Robert Frost

The best way out is always through.

Tuesday, February 16, 2010

Croissant break

What to do on a day like this?.... a rare event....snow in Texas that doesn't melt at the ground and lingers a little.
It put me in the mind for baking...a Valentine's treat for my family. David remembered a long ago wish I made and for Christmas (2009) got me the two vol. set of Julia Child's ..... in this second book I found this recipe... my, oh, my....could I do it? I wondered. Then I read that it only took a 12 hour process. hmmm. Who has 12 hours? Well apparently I found 'em, and somehow thought, time+ingredients=tasty. Let us see.
There was mess+4 hours of rising+butter (lots of it)+more time+skill with the rolling and the folding+time (ya see pattern here). It equaled a mess.... and this....Aha.... and in all honesty this burnt horror too (yet still somewhat edible). Plus I got to wake up the girls by smoke alarm at midnight because this burnt butter roll didn't happen without some smoke. But I discovered that the heavy weight pan burnt while our airbake pan worked wonderfully.
As to taste....we ate it ....hmmm....some more...hmm...well another one....hmmm. All in all they looked somewhat right, but the "ooooh, ahhh" was missing. They were most definitely flaky and tender, but the flavor wasn't spot on. Now I wasn't expecting French perfection, but the flavor to me was key over texture. Was it the butter? ...Was it the flour?....Dare I say, was it the "baker"? (well I can't do much there). So will I attempt it again....more than likely...I have to conquer it. Just have to. I will report here as soon as there is success.

Here's one for you.....


Anonymous said...

They look totally yummy to me!

Perhaps the missing ingredient was having a French waiter bring it to your table for two at a Paris cafe so you could nibble it while sipping super strong coffee and watching the people walking by.

BonjourRomance said...

Bonjour Jenny,
Wow, I am impressed. I've collected a couple of recipes for croisants but have never had the nerve to attempt it. My baking skills are, well it either turns out great or it's a complete disaster. Bravo to you, they look so good.

Jenny said...

AHa! Elizabeth I think you've got it. Yes, Paris was missing. Truly I want to try a different butter but first let's see if I can lose a few pounds before the next round of test tasting.

Bonjour mon amie! THank you for the compliment. I still have no idea what I should be doing but I am going to blame the flour and butter right now. I am still hoping to get your madeleines recipe sometime...but I know you are tres busy.

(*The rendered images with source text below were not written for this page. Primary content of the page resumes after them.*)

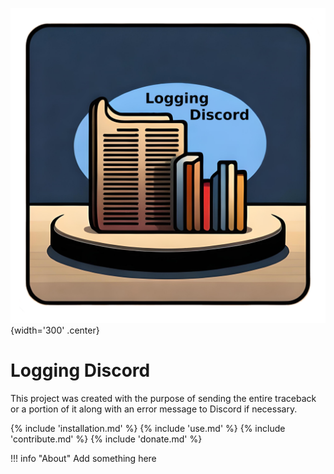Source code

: ![Project Logo](assets/logo.png){width='300' .center}
# Logging Discord
This project was created with the purpose of sending the entire traceback or a portion of it along with an
error message to Discord if necessary.

{% include 'installation.md' %}
{% include 'use.md' %}
{% include 'contribute.md' %}
{% include 'donate.md' %}

!!! info "About"
    Add something here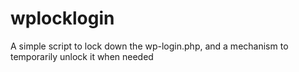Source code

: wplocklogin
===========

A simple script to lock down the wp-login.php, and a mechanism to temporarily unlock it when needed
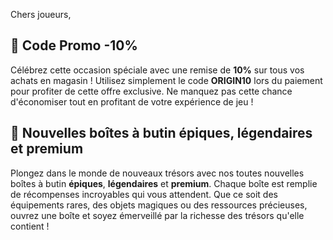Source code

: Chers joueurs,
## 🎉 Code Promo -10%
Célébrez cette occasion spéciale avec une remise de **10%** sur tous vos achats en magasin ! Utilisez simplement le code **ORIGIN10** lors du paiement pour profiter de cette offre exclusive. Ne manquez pas cette chance d'économiser tout en profitant de votre expérience de jeu !

## 🎁 Nouvelles boîtes à butin épiques, légendaires et premium
Plongez dans le monde de nouveaux trésors avec nos toutes nouvelles boîtes à butin **épiques**, **légendaires** et **premium**. Chaque boîte est remplie de récompenses incroyables qui vous attendent. Que ce soit des équipements rares, des objets magiques ou des ressources précieuses, ouvrez une boîte et soyez émerveillé par la richesse des trésors qu'elle contient !

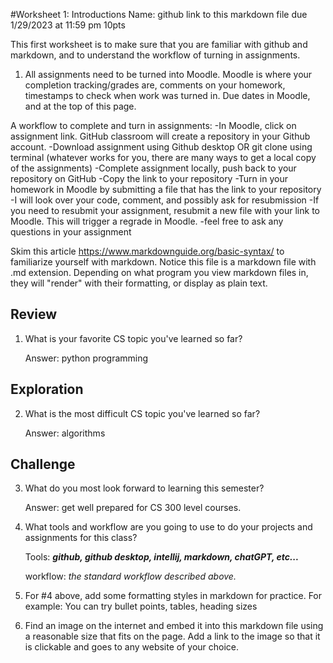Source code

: #Worksheet 1: Introductions
Name:
github link to this markdown file due 1/29/2023 at 11:59 pm
10pts

This first worksheet is to make sure that you are familiar with github and markdown, and to understand the workflow of turning in assignments.
1. All assignments need to be turned into Moodle. Moodle is where your completion tracking/grades are, comments on your homework, timestamps to check when work was turned in. Due dates in Moodle, and at the top of this page.

A workflow to complete and turn in assignments:
-In Moodle, click on assignment link. GitHub classroom will create a repository in your Github account.
-Download assignment using Github desktop OR git clone using terminal (whatever works for you, there are many ways to get a local copy of the assignments)
-Complete assignment locally, push back to your repository on GitHub
-Copy the link to your repository
-Turn in your homework in Moodle by submitting a file that has the link to your repository
-I will look over your code, comment, and possibly ask for resubmission
-If you need to resubmit your assignment, resubmit a new file with your link to Moodle. This will trigger a regrade in Moodle.
-feel free to ask any questions in your assignment

Skim this article https://www.markdownguide.org/basic-syntax/ to familiarize yourself with markdown. Notice this file is a markdown file with .md extension. Depending on what program you view markdown files in, they will "render" with their formatting, or display as plain text.


## Review
1. What is your favorite CS topic you've learned so far?

    Answer: python programming

## Exploration
2. What is the most difficult CS topic you've learned so far?
    
    Answer: algorithms

## Challenge
3. What do you most look forward to learning this semester?

    Answer: get well prepared for CS 300 level courses.


4. What tools and workflow are you going to use to do your projects and assignments for this class?

    Tools: ***github, github desktop, intellij, markdown, chatGPT, etc...***

    workflow: *the standard workflow described above.*



5. For #4 above, add some formatting styles in markdown for practice. For example: You can try bullet points, tables, heading sizes
6. Find an image on the internet and embed it into this markdown file using a reasonable size that fits on the page. Add a link to the image so that it is clickable and goes to any website of your choice.
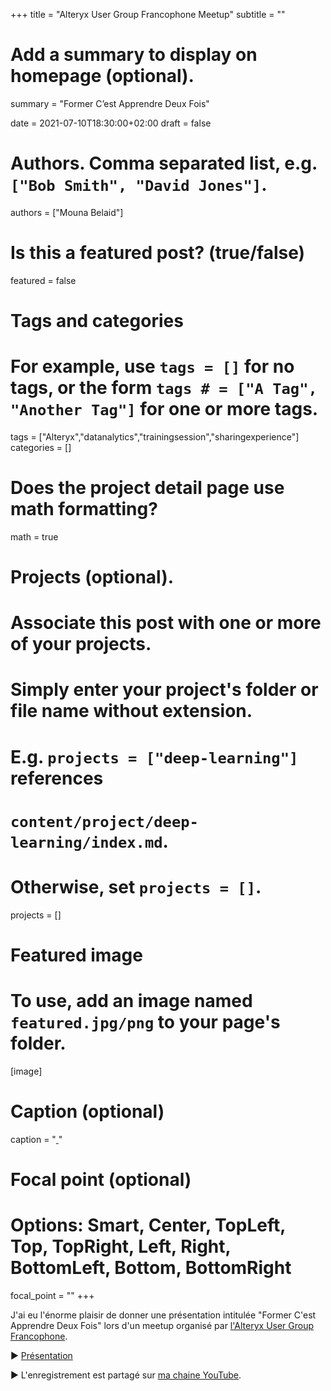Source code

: +++
title = "Alteryx User Group Francophone Meetup"
subtitle = ""

# Add a summary to display on homepage (optional).
summary = "Former C’est Apprendre Deux Fois"

date = 2021-07-10T18:30:00+02:00
draft = false

# Authors. Comma separated list, e.g. `["Bob Smith", "David Jones"]`.
authors = ["Mouna Belaid"]

# Is this a featured post? (true/false)
featured = false

# Tags and categories
# For example, use `tags = []` for no tags, or the form `tags # = ["A Tag", "Another Tag"]` for one or more tags.
tags = ["Alteryx","datanalytics","trainingsession","sharingexperience"]
categories = []

# Does the project detail page use math formatting?
math = true

# Projects (optional).
#   Associate this post with one or more of your projects.
#   Simply enter your project's folder or file name without extension.
#   E.g. `projects = ["deep-learning"]` references 
#   `content/project/deep-learning/index.md`.
#   Otherwise, set `projects = []`.
projects = []

# Featured image
# To use, add an image named `featured.jpg/png` to your page's folder. 
[image]
  # Caption (optional)
  caption = "[ ]()"

  # Focal point (optional)
  # Options: Smart, Center, TopLeft, Top, TopRight, Left, Right, BottomLeft, Bottom, BottomRight
  focal_point = ""
+++

J'ai eu l'énorme plaisir de donner une présentation intitulée "Former C'est Apprendre Deux Fois" lors d'un meetup organisé par [l'Alteryx User Group Francophone](https://community.alteryx.com/t5/Paris-FR-Francais/AUG-Francophone-Virtuel-4-Mardi-06-Juillet-2021-de-18h15-a-19h30/gpm-p/776663/highlight/true). 


:arrow_forward: [Présentation](https://drive.google.com/file/d/1b_YAE_InIy80JAQ05-dJfeTTfI8aznhk/view?usp=sharing)

:arrow_forward: L'enregistrement est partagé sur [ma chaine YouTube](https://youtu.be/pYIqhUQUxow).




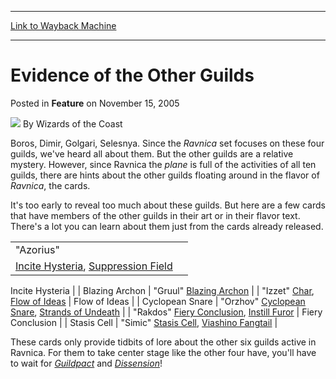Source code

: 
---
[Link to Wayback Machine](https://web.archive.org/web/20211025051628/https://magic.wizards.com/en/articles/archive/feature/evidence-other-guilds-2005-11-15)

[_metadata_:wayback_url]:- "https://magic.wizards.com/en/articles/archive/feature/evidence-other-guilds-2005-11-15"
[_metadata_:wayback_raw_url]:- "https://web.archive.org/web/20211025051628id_/https://magic.wizards.com/en/articles/archive/feature/evidence-other-guilds-2005-11-15"
[_metadata_:wayback_capture_timestamp]:- "2021-10-25 05:16:28+00:00"
[_metadata_:description]:- "Boros, Dimir, Golgari, Selesnya. Since the Ravnica set focuses on these four guilds, we've heard all about them. But the other guilds are a relative mystery. However, since Ravnica the plane is full of the activities of all ten guilds, there are hints about the other guilds floating around in the flavor of Ravnica, the cards. It's too early to reveal too much about these"
[_metadata_:generator]:- "Drupal 7 (http://drupal.org)"
---


Evidence of the Other Guilds
============================



 Posted in **Feature**
 on November 15, 2005 






![](https://media.magic.wizards.com/styles/auth_small/public/images/person/wizards_author.jpg)
By Wizards of the Coast












Boros, Dimir, Golgari, Selesnya. Since the *Ravnica* set focuses on these four guilds, we've heard all about them. But the other guilds are a relative mystery. However, since Ravnica the *plane* is full of the activities of all ten guilds, there are hints about the other guilds floating around in the flavor of *Ravnica*, the cards.


It's too early to reveal too much about these guilds. But here are a few cards that have members of the other guilds in their art or in their flavor text. There's a lot you can learn about them just from the cards already released.




|  |  |
| --- | --- |
| "Azorius"
[Incite Hysteria](https://gatherer.wizards.com/Pages/Card/Details.aspx?name=Incite+Hysteria), [Suppression Field](https://gatherer.wizards.com/Pages/Card/Details.aspx?name=Suppression+Field) | 
Incite Hysteria
 |
| 
Blazing Archon
 | "Gruul"
[Blazing Archon](https://gatherer.wizards.com/Pages/Card/Details.aspx?name=Blazing+Archon) |
| "Izzet"
[Char](https://gatherer.wizards.com/Pages/Card/Details.aspx?name=Char), [Flow of Ideas](https://gatherer.wizards.com/Pages/Card/Details.aspx?name=Flow+of+Ideas) | 
Flow of Ideas
 |
| 
Cyclopean Snare
 | "Orzhov"
[Cyclopean Snare](https://gatherer.wizards.com/Pages/Card/Details.aspx?name=Cyclopean+Snare), [Strands of Undeath](https://gatherer.wizards.com/Pages/Card/Details.aspx?name=Strands+of+Undeath) |
| "Rakdos"
[Fiery Conclusion](https://gatherer.wizards.com/Pages/Card/Details.aspx?name=Fiery+Conclusion), [Instill Furor](https://gatherer.wizards.com/Pages/Card/Details.aspx?name=Instill+Furor) | 
Fiery Conclusion
 |
| 
Stasis Cell
 | "Simic"
[Stasis Cell](https://gatherer.wizards.com/Pages/Card/Details.aspx?name=Stasis+Cell), [Viashino Fangtail](https://gatherer.wizards.com/Pages/Card/Details.aspx?name=Viashino+Fangtail) |

These cards only provide tidbits of lore about the other six guilds active in Ravnica. For them to take center stage like the other four have, you'll have to wait for *[Guildpact](http://archive.wizards.com/Magic/Magazine/Article.aspx?x=mtgcom/arcana/783)* and *[Dissension](http://archive.wizards.com/Magic/Magazine/Article.aspx?x=mtgcom/arcana/934)*!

Anne in Oxfordshire said...

Well done to you Jenny for even trying and finding the hours too!!

They look yummy and I am sure they were..I hope your family enjoyed them :-)

A Tale of Two Cities said...

You are so ambitious! I can't imagine tackling croissants at home, but boy, do I love those flaky, buttery tastes of heaven. I can't seem to find any place on this side of the Atlantic that makes them as tasty as the ones in Paris.
If you make any more, remember sending them from one town in Texas to another would be such a quick mailing, that they'd probably still be fresh when they got here! Your family is so lucky to have you as a baker!


Jenny said...

Anne, finding time is not exactly too difficult as I am a hermit. My family was "eh" about the whole thing. In the back of my crazy ideas I am constantly testing recipes for that one day cafe I hope to run in our small town...we shall see.

Debi, you are so encouraging and funny. For me I don't think any croissant in the US could be as tasty as in Paris....how could it? I love the idea of sending you food...it just tickles me that anything I made would be postage worthy. Hee hee. Cheers!

Sally Annie Magundy said...

Hi Jenny!
Oh my gosh, I didn't know it was a twelve hour process!!! I knew it involved a lot of butter and a lot chilling and folding but didn't know that added up to that many hours. Wow. Whoa.
They look great to me! I think you're much more of an accomplished baker than I am.
I stink at rolling - can't roll a round pie crust to save my life, so I'm sure I couldn't roll a rectangle either.
That makes me sad that you put so much time and effort in and you weren't happy. I sure hate that!
At Whole Foods they sell a butter that says it's "European Style", not sure what that means or why it's different from ours???
Now I want a croissant SO BAD!!! I'm all rumbly in my tumbly.
Hey! I didn't know that it snows in Texas! D'oh. Duh! What a great photo that is, great memory to have.
Happy almost weekend!

Jennifer K said...

Hi Jenny, wow, you have been posting a lot lately! I'm glad I checked your blog tonight and got caught up. I love to bake and have always wanted to make croissants, but never have. Yours look great to me. I'm guessing that the missing "oomph" factor is the butter. If I were you next time I'd try a European style butter as someone else mentioned. European butters have a higher fat content than American butters. Conversely, American butter has a higher water content. The higher fat content gives more flavor to the product and also a better texture.
To answer your question on my blog, I have to renew my residence card around June this year. I'm just taking it year by year, but I'm planning on staying another year (or at least until July 2011). I want to modify the name of my blog to "My 2nd year in Paris," but it's a template and I can't change it! Oh well.